Lamprais (Lump Rice)
Lamprais is probably the most significant and sough after remnant from the Dutch colonization days in Sri Lanka. The term ‘lamprais’ which loosely translates to a packet of lumped rice is an amalgam of very specific side dishes and a delightfully flavourful rice. This is then wrapped in banana leaves and baked in a warm oven for a few minutes until the aroma of the banana leaves infuse into the Rice. And let me assure you, there isn’t an aroma that will whet the Lankan appetite as much as that of a lamprais.
- 500g suduru samba rice
- 6 cups boiling water
- 50g ghee or Butter
- 2 chicken stock cubes
- Spice bundle (2 tbs whole Cardamom, Cloves, Black Pepper, star anise and 2 bay leaves wrapped in muslin)
- 1 Cinnamon Stick
- 2 dried limes
- 2 Onion, chopped
- 3 Garlic cloves, chopped
- 2 tbs Ginger root, chopped
- 2 Lemon Grass, chopped
- 1 piece rampa (Pandan Leaves)
- Pinch of saffron
- Banana leaves (for the parcel) (available from Asian groceries)
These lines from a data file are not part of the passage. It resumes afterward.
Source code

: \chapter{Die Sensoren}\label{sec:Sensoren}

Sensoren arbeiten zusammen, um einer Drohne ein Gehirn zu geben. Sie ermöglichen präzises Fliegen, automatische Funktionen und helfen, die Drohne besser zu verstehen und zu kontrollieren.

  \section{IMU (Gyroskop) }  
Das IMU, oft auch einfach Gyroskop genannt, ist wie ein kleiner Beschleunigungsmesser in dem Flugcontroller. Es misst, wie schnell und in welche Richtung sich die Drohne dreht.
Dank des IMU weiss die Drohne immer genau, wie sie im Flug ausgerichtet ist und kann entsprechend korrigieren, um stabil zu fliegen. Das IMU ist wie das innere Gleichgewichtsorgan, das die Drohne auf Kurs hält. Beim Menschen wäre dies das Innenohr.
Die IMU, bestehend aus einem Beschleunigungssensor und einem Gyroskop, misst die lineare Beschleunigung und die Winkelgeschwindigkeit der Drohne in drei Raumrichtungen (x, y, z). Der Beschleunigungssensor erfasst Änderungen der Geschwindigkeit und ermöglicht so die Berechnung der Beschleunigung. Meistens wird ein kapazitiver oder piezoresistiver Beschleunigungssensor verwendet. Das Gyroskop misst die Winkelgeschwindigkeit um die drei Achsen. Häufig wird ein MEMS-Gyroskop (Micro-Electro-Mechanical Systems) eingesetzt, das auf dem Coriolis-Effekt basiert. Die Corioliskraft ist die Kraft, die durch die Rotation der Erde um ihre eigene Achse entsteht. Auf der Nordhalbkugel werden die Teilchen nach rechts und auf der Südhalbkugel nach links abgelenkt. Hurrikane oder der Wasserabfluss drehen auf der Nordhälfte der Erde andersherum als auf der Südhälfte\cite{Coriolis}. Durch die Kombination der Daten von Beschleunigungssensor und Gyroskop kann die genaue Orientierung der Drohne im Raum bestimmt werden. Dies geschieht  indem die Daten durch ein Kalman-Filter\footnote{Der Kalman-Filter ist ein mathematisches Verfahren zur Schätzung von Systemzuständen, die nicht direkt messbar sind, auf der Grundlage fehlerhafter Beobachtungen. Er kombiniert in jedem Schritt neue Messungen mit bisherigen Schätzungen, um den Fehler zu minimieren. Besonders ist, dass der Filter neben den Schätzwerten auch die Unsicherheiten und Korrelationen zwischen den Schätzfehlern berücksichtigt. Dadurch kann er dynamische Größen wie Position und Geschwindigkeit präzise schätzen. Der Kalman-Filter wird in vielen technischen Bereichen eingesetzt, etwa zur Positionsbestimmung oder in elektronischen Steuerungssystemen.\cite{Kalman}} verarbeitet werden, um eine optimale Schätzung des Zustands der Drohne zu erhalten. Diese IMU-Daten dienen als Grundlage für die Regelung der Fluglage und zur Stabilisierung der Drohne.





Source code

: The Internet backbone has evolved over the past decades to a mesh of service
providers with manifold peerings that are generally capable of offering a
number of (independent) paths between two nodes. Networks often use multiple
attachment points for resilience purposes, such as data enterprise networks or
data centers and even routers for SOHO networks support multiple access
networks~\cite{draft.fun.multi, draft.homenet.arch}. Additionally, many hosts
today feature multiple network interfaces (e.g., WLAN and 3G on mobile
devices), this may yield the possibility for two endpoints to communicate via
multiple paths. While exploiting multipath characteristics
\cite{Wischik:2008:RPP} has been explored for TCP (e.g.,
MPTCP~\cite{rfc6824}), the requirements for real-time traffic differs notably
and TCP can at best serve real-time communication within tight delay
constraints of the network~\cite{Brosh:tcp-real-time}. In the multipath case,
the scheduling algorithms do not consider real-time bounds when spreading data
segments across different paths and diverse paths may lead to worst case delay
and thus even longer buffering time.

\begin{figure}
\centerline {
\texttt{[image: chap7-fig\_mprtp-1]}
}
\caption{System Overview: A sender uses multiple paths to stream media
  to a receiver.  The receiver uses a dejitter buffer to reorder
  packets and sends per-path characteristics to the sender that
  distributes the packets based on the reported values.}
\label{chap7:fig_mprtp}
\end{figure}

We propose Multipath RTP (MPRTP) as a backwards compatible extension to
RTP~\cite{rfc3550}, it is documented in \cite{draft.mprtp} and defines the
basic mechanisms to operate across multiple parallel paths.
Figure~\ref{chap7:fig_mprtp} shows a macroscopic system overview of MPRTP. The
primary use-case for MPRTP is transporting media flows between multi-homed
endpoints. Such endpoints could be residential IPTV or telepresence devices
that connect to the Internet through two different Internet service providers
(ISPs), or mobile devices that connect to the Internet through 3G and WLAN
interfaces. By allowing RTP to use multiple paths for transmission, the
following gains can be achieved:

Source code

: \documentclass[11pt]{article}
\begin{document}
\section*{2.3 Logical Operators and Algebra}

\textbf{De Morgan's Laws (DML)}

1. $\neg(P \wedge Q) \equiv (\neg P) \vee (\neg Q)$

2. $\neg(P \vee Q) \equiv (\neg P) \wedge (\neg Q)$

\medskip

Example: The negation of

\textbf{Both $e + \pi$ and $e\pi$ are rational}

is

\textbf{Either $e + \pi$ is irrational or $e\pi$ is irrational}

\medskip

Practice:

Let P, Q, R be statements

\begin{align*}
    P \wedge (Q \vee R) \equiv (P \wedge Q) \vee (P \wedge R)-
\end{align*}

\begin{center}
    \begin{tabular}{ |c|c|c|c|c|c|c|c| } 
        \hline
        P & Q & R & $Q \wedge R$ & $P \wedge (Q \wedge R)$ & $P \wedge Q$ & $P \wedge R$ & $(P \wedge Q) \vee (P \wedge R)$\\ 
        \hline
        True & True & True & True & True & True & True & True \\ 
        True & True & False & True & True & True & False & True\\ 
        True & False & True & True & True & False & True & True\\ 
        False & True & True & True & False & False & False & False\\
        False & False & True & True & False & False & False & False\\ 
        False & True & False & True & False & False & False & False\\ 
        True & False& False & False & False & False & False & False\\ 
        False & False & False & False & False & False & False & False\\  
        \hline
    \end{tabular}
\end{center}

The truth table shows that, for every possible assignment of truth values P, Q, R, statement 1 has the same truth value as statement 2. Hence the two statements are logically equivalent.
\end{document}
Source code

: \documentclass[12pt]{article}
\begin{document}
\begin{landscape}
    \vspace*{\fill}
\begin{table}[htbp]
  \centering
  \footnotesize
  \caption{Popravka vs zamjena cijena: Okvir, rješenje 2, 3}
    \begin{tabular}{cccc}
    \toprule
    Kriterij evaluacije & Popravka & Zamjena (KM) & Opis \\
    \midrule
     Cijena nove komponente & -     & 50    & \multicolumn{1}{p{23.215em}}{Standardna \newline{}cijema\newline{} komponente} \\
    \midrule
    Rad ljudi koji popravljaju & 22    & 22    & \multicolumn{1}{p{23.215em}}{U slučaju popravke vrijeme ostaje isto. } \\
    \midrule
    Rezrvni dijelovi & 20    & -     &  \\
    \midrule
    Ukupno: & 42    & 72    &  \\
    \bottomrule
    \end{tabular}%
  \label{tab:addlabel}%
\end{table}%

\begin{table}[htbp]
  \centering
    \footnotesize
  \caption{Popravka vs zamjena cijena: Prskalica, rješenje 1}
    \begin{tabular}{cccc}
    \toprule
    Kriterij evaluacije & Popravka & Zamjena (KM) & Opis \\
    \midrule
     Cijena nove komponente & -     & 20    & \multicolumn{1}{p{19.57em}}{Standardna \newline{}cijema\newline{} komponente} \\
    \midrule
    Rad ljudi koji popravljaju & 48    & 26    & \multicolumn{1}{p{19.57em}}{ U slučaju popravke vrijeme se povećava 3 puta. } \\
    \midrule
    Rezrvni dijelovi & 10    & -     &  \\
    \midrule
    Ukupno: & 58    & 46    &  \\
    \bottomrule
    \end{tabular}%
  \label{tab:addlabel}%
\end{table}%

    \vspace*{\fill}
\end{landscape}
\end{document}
Heat the ghee or butter in a pan, add the garlic, ginger and onion and cook 4-5 minutes until the fragrance comes out. Then add the rice and mix well. Add the water, stock cubes, spice bunch and saffron. Cover and simmer until the rice is cooked. When cooked, remove the spice bundle.
- 3 tbs crushed chilli
- 100g dried skinless shrimps (roasted)
- 2 garlic cloves, roughly chopped
- 2 tbs ginger root, roughly chopped
- 1 tbs olive oil
- 2 tbs lime juice
- 1 tsp sugar
- Salt to taste
Deep-fried Boiled Eggs
Boil eggs for 8 minutes, remove the shells and deep fry in vegetable oil until golden brown.
- Heat the oil in a pan, put all the ingredients in together and cook for 4-5 minutes. Remove from the heat and let it cool down. Pound together, and add sugar, lime and salt. Check the seasoning and keep on one side.
To assemble the rice parcels, soften the banana leaves over a flame. Arrange two leaves one across the other in a shallow bowl and put three serving spoons of steamed rice in the centre. Arrange some of the three meat curry, deep-fried boiled egg, shrimp belacan and two tuna balls around the rice (see picture at the top of this post). Fold the banana leaves over the filling to enclose then secure with toothpicks. Repeat with the remaining leaves and filling. When you are ready to serve, heat the oven to 170*. Place the parcels on a baking tray, making sure the opening is at the top. Bake for 12 minutes until the banana leaves start to turn brown. Remove from the oven, place a parcel on a plate and let your guests open them at the table – savouring the delicious aromas!